● **Task details**
Report, in full, each line of the material below in which the string "を許諾したものとみなします" occurs.

=== Begin Enclosure ===

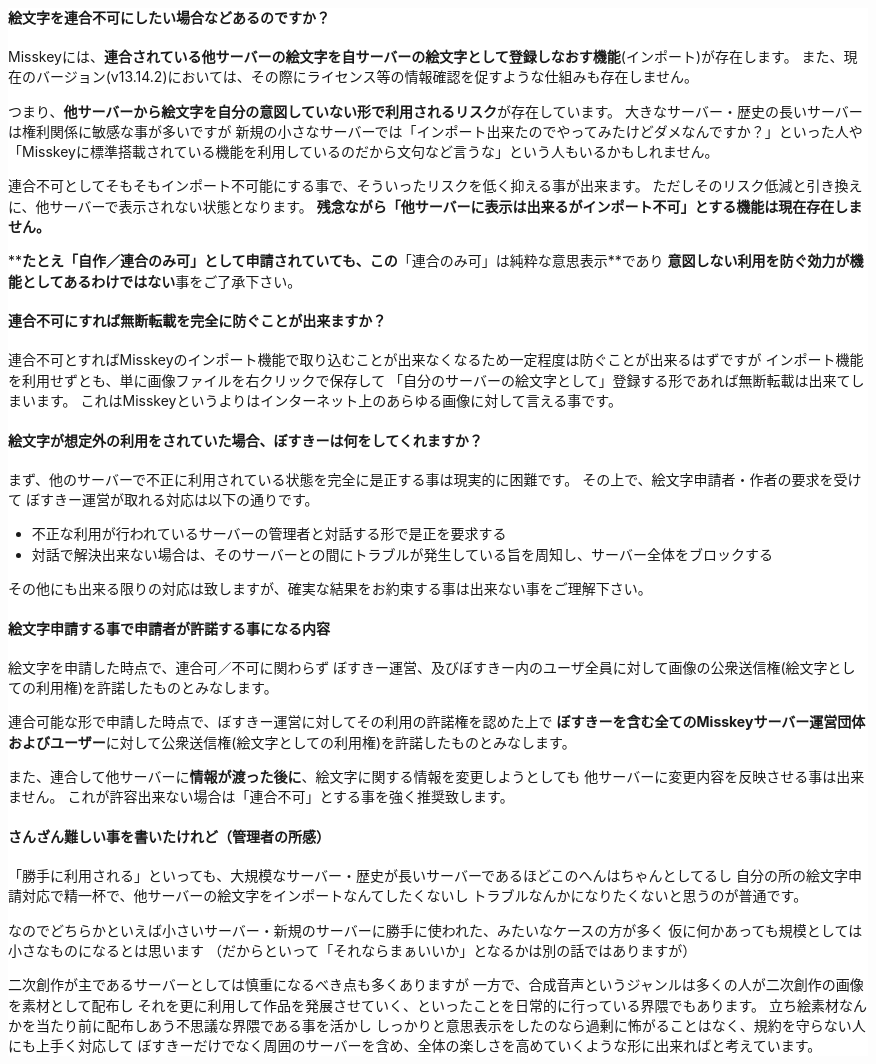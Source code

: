 #### 絵文字を連合不可にしたい場合などあるのですか？

Misskeyには、**連合されている他サーバーの絵文字を自サーバーの絵文字として登録しなおす機能**(インポート)が存在します。
また、現在のバージョン(v13.14.2)においては、その際にライセンス等の情報確認を促すような仕組みも存在しません。

つまり、**他サーバーから絵文字を自分の意図していない形で利用されるリスク**が存在しています。
大きなサーバー・歴史の長いサーバーは権利関係に敏感な事が多いですが
新規の小さなサーバーでは「インポート出来たのでやってみたけどダメなんですか？」といった人や
「Misskeyに標準搭載されている機能を利用しているのだから文句など言うな」という人もいるかもしれません。

連合不可としてそもそもインポート不可能にする事で、そういったリスクを低く抑える事が出来ます。
ただしそのリスク低減と引き換えに、他サーバーで表示されない状態となります。
**残念ながら「他サーバーに表示は出来るがインポート不可」とする機能は現在存在しません。**

****たとえ「自作／連合のみ可」として申請されていても、この**「連合のみ可」は純粋な意思表示**であり
**意図しない利用を防ぐ効力が機能としてあるわけではない**事をご了承下さい。

#### 連合不可にすれば無断転載を完全に防ぐことが出来ますか？

連合不可とすればMisskeyのインポート機能で取り込むことが出来なくなるため一定程度は防ぐことが出来るはずですが
インポート機能を利用せずとも、単に画像ファイルを右クリックで保存して
「自分のサーバーの絵文字として」登録する形であれば無断転載は出来てしまいます。
これはMisskeyというよりはインターネット上のあらゆる画像に対して言える事です。

#### 絵文字が想定外の利用をされていた場合、ぼすきーは何をしてくれますか？

まず、他のサーバーで不正に利用されている状態を完全に是正する事は現実的に困難です。
その上で、絵文字申請者・作者の要求を受けて ぼすきー運営が取れる対応は以下の通りです。

- 不正な利用が行われているサーバーの管理者と対話する形で是正を要求する
- 対話で解決出来ない場合は、そのサーバーとの間にトラブルが発生している旨を周知し、サーバー全体をブロックする

その他にも出来る限りの対応は致しますが、確実な結果をお約束する事は出来ない事をご理解下さい。

#### 絵文字申請する事で申請者が許諾する事になる内容

絵文字を申請した時点で、連合可／不可に関わらず
ぼすきー運営、及びぼすきー内のユーザ全員に対して画像の公衆送信権(絵文字としての利用権)を許諾したものとみなします。

連合可能な形で申請した時点で、ぼすきー運営に対してその利用の許諾権を認めた上で
**ぼすきーを含む全てのMisskeyサーバー運営団体およびユーザー**に対して公衆送信権(絵文字としての利用権)を許諾したものとみなします。

また、連合して他サーバーに**情報が渡った後に**、絵文字に関する情報を変更しようとしても
他サーバーに変更内容を反映させる事は出来ません。
これが許容出来ない場合は「連合不可」とする事を強く推奨致します。

#### さんざん難しい事を書いたけれど（管理者の所感）

「勝手に利用される」といっても、大規模なサーバー・歴史が長いサーバーであるほどこのへんはちゃんとしてるし
自分の所の絵文字申請対応で精一杯で、他サーバーの絵文字をインポートなんてしたくないし
トラブルなんかになりたくないと思うのが普通です。

なのでどちらかといえば小さいサーバー・新規のサーバーに勝手に使われた、みたいなケースの方が多く
仮に何かあっても規模としては小さなものになるとは思います
（だからといって「それならまぁいいか」となるかは別の話ではありますが）

二次創作が主であるサーバーとしては慎重になるべき点も多くありますが
一方で、合成音声というジャンルは多くの人が二次創作の画像を素材として配布し
それを更に利用して作品を発展させていく、といったことを日常的に行っている界隈でもあります。
立ち絵素材なんかを当たり前に配布しあう不思議な界隈である事を活かし
しっかりと意思表示をしたのなら過剰に怖がることはなく、規約を守らない人にも上手く対応して
ぼすきーだけでなく周囲のサーバーを含め、全体の楽しさを高めていくような形に出来ればと考えています。
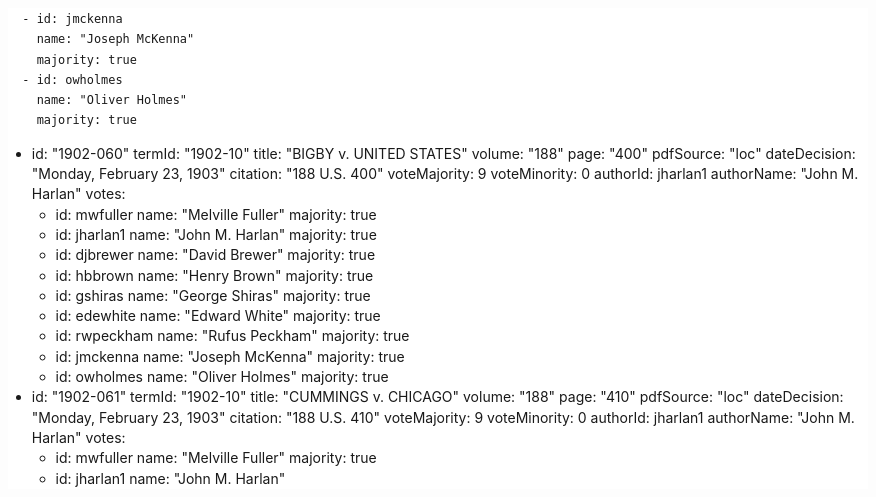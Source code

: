       - id: jmckenna
        name: "Joseph McKenna"
        majority: true
      - id: owholmes
        name: "Oliver Holmes"
        majority: true
  - id: "1902-060"
    termId: "1902-10"
    title: "BIGBY v. UNITED STATES"
    volume: "188"
    page: "400"
    pdfSource: "loc"
    dateDecision: "Monday, February 23, 1903"
    citation: "188 U.S. 400"
    voteMajority: 9
    voteMinority: 0
    authorId: jharlan1
    authorName: "John M. Harlan"
    votes:
      - id: mwfuller
        name: "Melville Fuller"
        majority: true
      - id: jharlan1
        name: "John M. Harlan"
        majority: true
      - id: djbrewer
        name: "David Brewer"
        majority: true
      - id: hbbrown
        name: "Henry Brown"
        majority: true
      - id: gshiras
        name: "George Shiras"
        majority: true
      - id: edewhite
        name: "Edward White"
        majority: true
      - id: rwpeckham
        name: "Rufus Peckham"
        majority: true
      - id: jmckenna
        name: "Joseph McKenna"
        majority: true
      - id: owholmes
        name: "Oliver Holmes"
        majority: true
  - id: "1902-061"
    termId: "1902-10"
    title: "CUMMINGS v. CHICAGO"
    volume: "188"
    page: "410"
    pdfSource: "loc"
    dateDecision: "Monday, February 23, 1903"
    citation: "188 U.S. 410"
    voteMajority: 9
    voteMinority: 0
    authorId: jharlan1
    authorName: "John M. Harlan"
    votes:
      - id: mwfuller
        name: "Melville Fuller"
        majority: true
      - id: jharlan1
        name: "John M. Harlan"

=== End Enclosure ===

● **Written solution**
ぼすきー運営、及びぼすきー内のユーザ全員に対して画像の公衆送信権(絵文字としての利用権)を許諾したものとみなします。
**ぼすきーを含む全てのMisskeyサーバー運営団体およびユーザー**に対して公衆送信権(絵文字としての利用権)を許諾したものとみなします。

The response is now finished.